Israeli Prime Minister Benjamin Netanyahu has unveiled an illegal settlement in the occupied Syrian Golan Heights named after US President Donald Trump.
Netanyahu yesterday inaugurated the settlement – called "Ramat Trump", Hebrew for "Trump Heights" – hailing the US President as a "great friend" of Israel. The development will extend the existing settlement of Bruchim, located in the occupied Syrian Golan Heights captured by Israel during the war of 1967.
Earlier this year, President Trump unilaterally recognised the Golan Heights as Israeli territory, ignoring international law under which it remains occupied territory. Yesterday's move has been touted as Israel's attempt to honour and thank President Trump for his decision.
Netanyahu yesterday echoed this sentiment, calling the event an "historic day" and telling a government meeting that "we're going to establish a new community, something that hasn't happened in many years, and in honour of President Donald Trump".
President Trump responded to the inauguration, writing on Twitter "Thank you PM Netanyahu and the State of Israel for this great honor!"
— Donald J. Trump (@realDonaldTrump) June 16, 2019
Members of the Trump administration also celebrated the new settlement, with US Ambassador to Israel David Friedman tweeting: "A great day on the Golan. PM Netanyahu and I had the honor to dedicate "Trump Heights" — first time Israel has dedicated a village in honor of a sitting president since Harry Truman (1949). Happy Birthday Mr.
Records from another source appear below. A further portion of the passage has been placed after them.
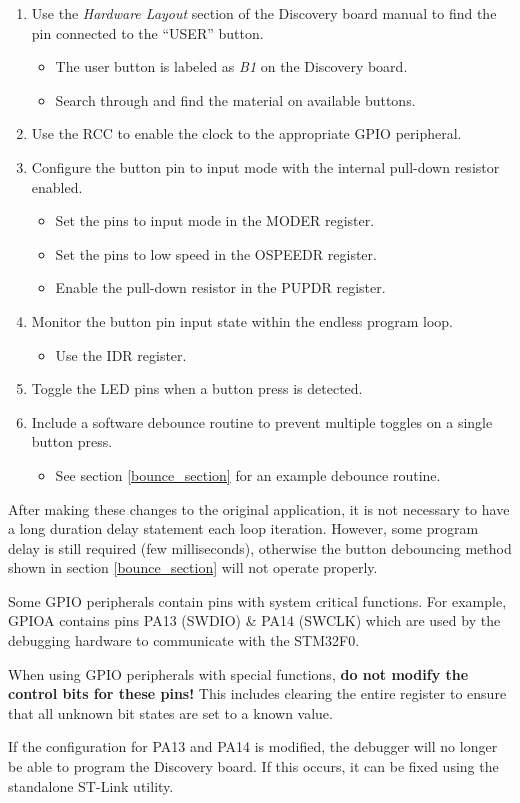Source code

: \documentclass[11pt,fleqn]{book} %
\begin{document}
\begin{enumerate}
    \item Use the \textit{Hardware Layout} section of the Discovery board manual to find the pin connected to the ``USER'' button.
    \begin{itemize}
        \item The user button is labeled as \textit{B1} on the Discovery board.
        \item Search through and find the material on available buttons. 
    \end{itemize}
    \item Use the RCC to enable the clock to the appropriate GPIO peripheral.
    \item Configure the button pin to input mode with the internal pull-down resistor enabled.
    \begin{itemize}
        \item Set the pins to input mode in the MODER register. 
        \item Set the pins to low speed in the OSPEEDR register. 
        \item Enable the pull-down resistor in the PUPDR register. 
    \end{itemize}
    \item Monitor the button pin input state within the endless program loop.
    \begin{itemize}
        \item Use the IDR register.  
    \end{itemize}
    \item Toggle the LED pins when a button press is detected.
    \item Include a software debounce routine to prevent multiple toggles on a single button press.
    \begin{itemize}
        \item See section \vref{bounce_section} for an example debounce routine. 
    \end{itemize}
\end{enumerate}

After making these changes to the original application, it is not necessary to have a long duration delay statement each loop iteration. However, some program delay is still required (few milliseconds), otherwise the button debouncing method shown in section \vref{bounce_section} will not operate properly. 

\begin{warning}
    Some GPIO peripherals contain pins with system critical functions. For example, GPIOA contains pins PA13 (SWDIO) \& PA14 (SWCLK) which are used by the debugging hardware to communicate with the STM32F0. 
    
    When using GPIO peripherals with special functions, \textbf{do not modify the control bits for these pins!} This includes clearing the entire register to ensure that all unknown bit states are set to a known value. 
    
    If the configuration for PA13 and PA14 is modified, the debugger will no longer be able to program the Discovery board. If this occurs, it can be fixed using the standalone ST-Link utility.
\end{warning}
\end{document}
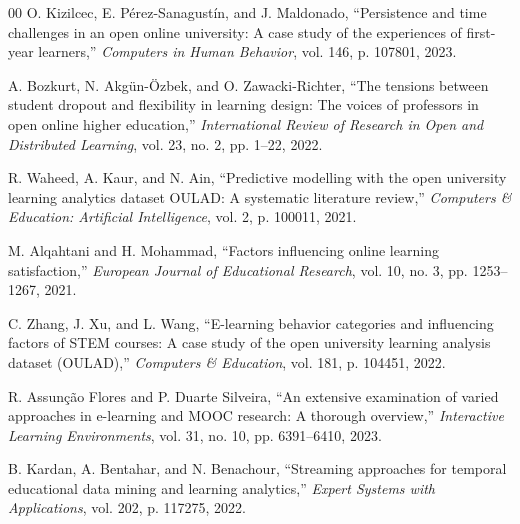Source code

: \documentclass[conference]{IEEEtran}
\begin{document}
\begin{thebibliography}{00}
 O. Kizilcec, E. Pérez-Sanagustín, and J. Maldonado, ``Persistence and time challenges in an open online university: A case study of the experiences of first-year learners,'' \textit{Computers in Human Behavior}, vol. 146, p. 107801, 2023.

 A. Bozkurt, N. Akgün-Özbek, and O. Zawacki-Richter, ``The tensions between student dropout and flexibility in learning design: The voices of professors in open online higher education,'' \textit{International Review of Research in Open and Distributed Learning}, vol. 23, no. 2, pp. 1--22, 2022.

 R. Waheed, A. Kaur, and N. Ain, ``Predictive modelling with the open university learning analytics dataset OULAD: A systematic literature review,'' \textit{Computers \& Education: Artificial Intelligence}, vol. 2, p. 100011, 2021.

 M. Alqahtani and H. Mohammad, ``Factors influencing online learning satisfaction,'' \textit{European Journal of Educational Research}, vol. 10, no. 3, pp. 1253--1267, 2021.

 C. Zhang, J. Xu, and L. Wang, ``E-learning behavior categories and influencing factors of STEM courses: A case study of the open university learning analysis dataset (OULAD),'' \textit{Computers \& Education}, vol. 181, p. 104451, 2022.

 R. Assunção Flores and P. Duarte Silveira, ``An extensive examination of varied approaches in e-learning and MOOC research: A thorough overview,'' \textit{Interactive Learning Environments}, vol. 31, no. 10, pp. 6391--6410, 2023.

 B. Kardan, A. Bentahar, and N. Benachour, ``Streaming approaches for temporal educational data mining and learning analytics,'' \textit{Expert Systems with Applications}, vol. 202, p. 117275, 2022.

\end{thebibliography}
\end{document}
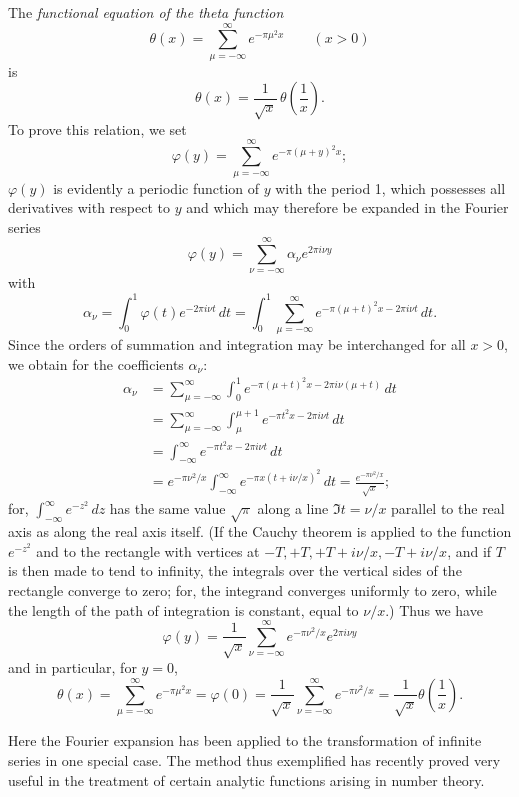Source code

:The 
\emph{functional equation of the theta function}
\[
\theta(x)=\sum_{\mu=-\infty}^{\infty}e^{-\pi\mu^2x}\qquad(x>0)
\]
is
\[
\theta(x)=\frac{1}{\sqrt{x}}\,\theta\!\left(\frac1x\right).
\]
To prove this relation, we set
\[
\varphi(y)=\sum_{\mu=-\infty}^{\infty}e^{-\pi(\mu+y)^2x};
\]
$\varphi(y)$ is evidently a periodic function of $y$ with the period 1, which possesses all derivatives with respect to $y$ and which may therefore be expanded in the Fourier series
\[
\varphi(y)=\sum_{\nu=-\infty}^{\infty}\alpha_\nu e^{2\pi i\nu y}
\]
with
\[
\alpha_\nu=\int_0^1\varphi(t)e^{-2\pi i\nu t}\,dt
=\int_0^1\sum_{\mu=-\infty}^{\infty}e^{-\pi(\mu+t)^2x-2\pi i\nu t}\,dt.
\]
Since the orders of summation and integration may be interchanged for all $x>0$, we obtain for the coefficients $\alpha_\nu$:
\[
\begin{aligned}
\alpha_\nu
&=\sum_{\mu=-\infty}^{\infty}\int_0^1
 e^{-\pi(\mu+t)^2x-2\pi i\nu(\mu+t)}\,dt\\
&=\sum_{\mu=-\infty}^{\infty}\int_\mu^{\mu+1}
 e^{-\pi t^2x-2\pi i\nu t}\,dt\\
&=\int_{-\infty}^{\infty}e^{-\pi t^2x-2\pi i\nu t}\,dt\\
&=e^{-\pi\nu^2/x}\int_{-\infty}^{\infty}
 e^{-\pi x(t+i\nu/x)^2}\,dt
=\frac{e^{-\pi\nu^2/x}}{\sqrt{x}};
\end{aligned}
\]
for, $\int_{-\infty}^{\infty}e^{-z^2}\,dz$ has the same value $\sqrt{\pi}$ along a line $\Im t=\nu/x$ parallel to the real axis as along the real axis itself. (If the Cauchy theorem is applied to the function $e^{-z^2}$ and to the rectangle with vertices at $-T,+T,+T+i\nu/x,-T+i\nu/x$, and if $T$ is then made to tend to infinity, the integrals over the vertical sides of the rectangle converge to zero; for, the integrand converges uniformly to zero, while the length of the path of integration is constant, equal to $\nu/x$.) Thus we have
\[
\varphi(y)=\frac{1}{\sqrt{x}}\sum_{\nu=-\infty}^{\infty}
 e^{-\pi\nu^2/x}e^{2\pi i\nu y}
\]
and in particular, for $y=0$,
\[
\theta(x)=\sum_{\mu=-\infty}^{\infty}e^{-\pi\mu^2x}
=\varphi(0)=\frac{1}{\sqrt{x}}\sum_{\nu=-\infty}^{\infty}e^{-\pi\nu^2/x}
=\frac{1}{\sqrt{x}}\theta\!\left(\frac1x\right).
\]

Here the Fourier expansion has been applied to the transformation of infinite series in one special case. The method thus exemplified has recently proved very useful in the treatment of certain analytic functions arising in number theory.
President!!"
A great day on the Golan. PM Netanyahu and I had the honor to dedicate "Trump Heights" — first time Israel has dedicated a village in honor of a sitting president since Harry Truman (1949). Happy Birthday Mr. President!! @POTUS pic.twitter.com/fdYWzokFLK
— David M. Friedman (@USAmbIsrael) June 16, 2019
Netanyahu also used the inauguration ceremony as an opportunity to discuss Israel's regional interests, saying: "Everyone knows what's been happening over the past decade on the other side of this border [in Syria]. If it weren't for us, this place [the Golan Heights] would be populated with fanatic Iranian militias – we will never let that happen."
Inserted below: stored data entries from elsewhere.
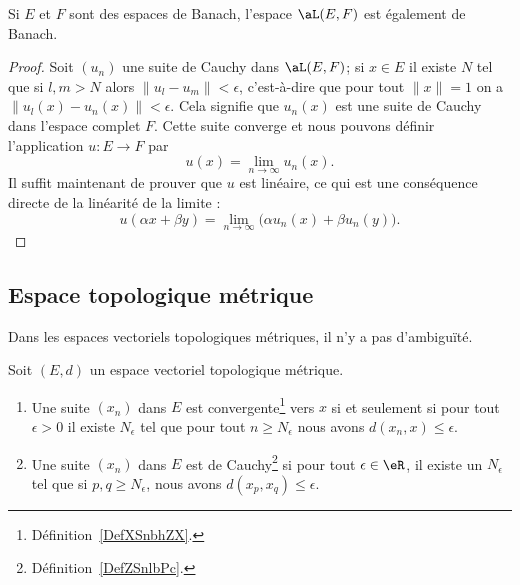 \begin{lemma}       \label{LemCAIPooPMNbXg}
	Si \( E\) et \( F\) sont des espaces de Banach, l'espace \( \aL(E,F)\) est également de Banach.
\end{lemma}

\begin{proof}
	Soit \( (u_n)\) une suite de Cauchy dans \( \aL(E,F)\); si \( x\in E\) il existe \( N\) tel que si \( l,m>N\) alors \( \| u_l-u_m \|<\epsilon\), c'est-à-dire que pour tout \( \| x \|=1\) on a \( \| u_l(x)-u_n(x) \|<\epsilon\). Cela signifie que \( u_n(x)\) est une suite de Cauchy dans l'espace complet \( F\). Cette suite converge et nous pouvons définir l'application \( u\colon E\to F\) par
	\begin{equation}
		u(x)=\lim_{n\to \infty} u_n(x).
	\end{equation}
	Il suffit maintenant de prouver que \( u\) est linéaire, ce qui est une conséquence directe de la linéarité de la limite :
	\begin{equation}
		u(\alpha x+\beta y)=\lim_{n\to \infty} \big( \alpha u_n(x)+\beta u_n(y) \big).
	\end{equation}
\end{proof}








\subsection{Espace topologique métrique}

Dans les espaces vectoriels topologiques métriques, il n'y a pas d'ambiguïté.
\begin{proposition}     \label{PropooUEEOooLeIImr}
	Soit \( (E,d)\) un espace vectoriel topologique métrique.
	\begin{enumerate}
		\item   \label{ItemooROYMooAQCXnj}
		      Une suite \( (x_n)\) dans \( E\) est convergente\footnote{Définition~\ref{DefXSnbhZX}.} vers \( x\) si et seulement si pour tout \( \epsilon>0\) il existe \( N_{\epsilon}\) tel que pour tout \( n\geq N_{\epsilon}\) nous avons \( d(x_n,x)\leq \epsilon\).
		\item
		      Une suite \( (x_n)\) dans \( E\) est de Cauchy\footnote{Définition~\ref{DefZSnlbPc}.} si pour tout \( \epsilon\in \eR\), il existe un \( N_{\epsilon}\) tel que si \( p,q\geq N_{\epsilon}\), nous avons \( d(x_p,x_q)\leq \epsilon\).
	\end{enumerate}
\end{proposition}

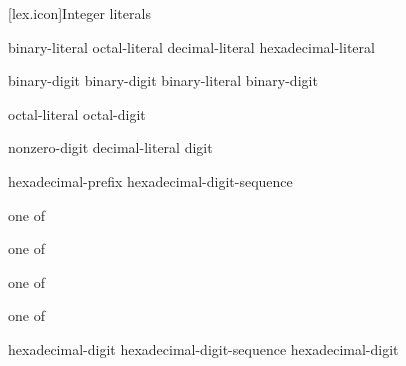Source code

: [lex.icon]{Integer literals}

%
\begin{bnf}
\br
    binary-literal \br
    octal-literal \br
    decimal-literal \br
    hexadecimal-literal 
\end{bnf}

\begin{bnf}
\br
     binary-digit\br
     binary-digit\br
    binary-literal  binary-digit
\end{bnf}

\begin{bnf}
\br
    \br
    octal-literal  octal-digit
\end{bnf}

\begin{bnf}
\br
    nonzero-digit\br
    decimal-literal  digit
\end{bnf}

\begin{bnf}
\br
    hexadecimal-prefix hexadecimal-digit-sequence
\end{bnf}

\begin{bnf}
 \textnormal{one of}\br
\end{bnf}

\begin{bnf}
 \textnormal{one of}\br
\end{bnf}

\begin{bnf}
 \textnormal{one of}\br
\end{bnf}

\begin{bnf}
 \textnormal{one of}\br
\end{bnf}

\begin{bnf}
\br
    hexadecimal-digit\br
    hexadecimal-digit-sequence  hexadecimal-digit
\end{bnf}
Yesterday's move has been criticised as little more than a PR stunt, with commentators pointing out that Netanyahu has no authority to establish a new town while he remains head of an interim government. Until fresh elections are held on 17 September – the second this year after Netanyahu failed to form a ruling coalition last month – the government cannot move forward with plans to develop the settlement.
Zvi Hauser, a Knesset Member (MK) for the Blue and White (Kahol Lavan) alliance – which currently serves as the de facto opposition – stressed that "anyone who reads the fine print in this 'historic' decision will understand that this is nothing more than a nonbinding, fake policy". He added: "There is no budgeting, no planning, no location for a settlement, and there is no binding decision to implement the project. But at least they insisted on a name for the settlement."
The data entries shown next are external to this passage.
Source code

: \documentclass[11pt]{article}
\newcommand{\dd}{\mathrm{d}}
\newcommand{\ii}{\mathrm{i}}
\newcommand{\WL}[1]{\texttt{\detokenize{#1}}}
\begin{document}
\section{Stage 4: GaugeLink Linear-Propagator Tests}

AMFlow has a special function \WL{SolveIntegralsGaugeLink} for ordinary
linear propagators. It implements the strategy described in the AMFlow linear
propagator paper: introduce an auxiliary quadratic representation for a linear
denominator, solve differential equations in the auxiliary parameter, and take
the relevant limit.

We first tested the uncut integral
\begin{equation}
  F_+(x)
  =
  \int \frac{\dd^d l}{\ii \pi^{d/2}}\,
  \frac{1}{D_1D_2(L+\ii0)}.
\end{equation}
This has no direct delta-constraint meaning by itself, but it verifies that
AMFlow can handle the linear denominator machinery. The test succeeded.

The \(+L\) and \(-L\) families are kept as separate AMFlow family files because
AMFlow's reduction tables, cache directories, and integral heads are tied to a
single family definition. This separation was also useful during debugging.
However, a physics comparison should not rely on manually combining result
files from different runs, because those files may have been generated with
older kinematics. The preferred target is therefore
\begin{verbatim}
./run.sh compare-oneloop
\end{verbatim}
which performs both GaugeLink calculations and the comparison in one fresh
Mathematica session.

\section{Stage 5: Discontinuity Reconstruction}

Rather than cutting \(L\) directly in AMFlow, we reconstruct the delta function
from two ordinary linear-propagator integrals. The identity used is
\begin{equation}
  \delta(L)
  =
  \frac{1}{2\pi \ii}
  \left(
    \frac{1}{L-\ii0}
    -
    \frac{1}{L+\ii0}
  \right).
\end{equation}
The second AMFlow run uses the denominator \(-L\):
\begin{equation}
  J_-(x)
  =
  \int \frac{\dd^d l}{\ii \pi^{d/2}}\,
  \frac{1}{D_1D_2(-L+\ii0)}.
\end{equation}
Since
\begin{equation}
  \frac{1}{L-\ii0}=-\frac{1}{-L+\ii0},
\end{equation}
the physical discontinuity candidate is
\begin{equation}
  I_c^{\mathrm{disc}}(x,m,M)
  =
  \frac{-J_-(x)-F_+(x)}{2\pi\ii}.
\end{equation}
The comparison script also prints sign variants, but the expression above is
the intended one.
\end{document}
The decision to name a town after President Trump was first taken in April, just a month after President Trump announced the US would recognise Israeli sovereignty over the Golan Heights. The President's decision was vehemently criticised by the international community, including Russia, Tunisia and other Arab states.
The move was also seen as the latest in a series of US decisions favouring Israel, namely the recognition of Jerusalem as Israel's capital in December 2017 and moving the US embassy to the Holy City in May 2018.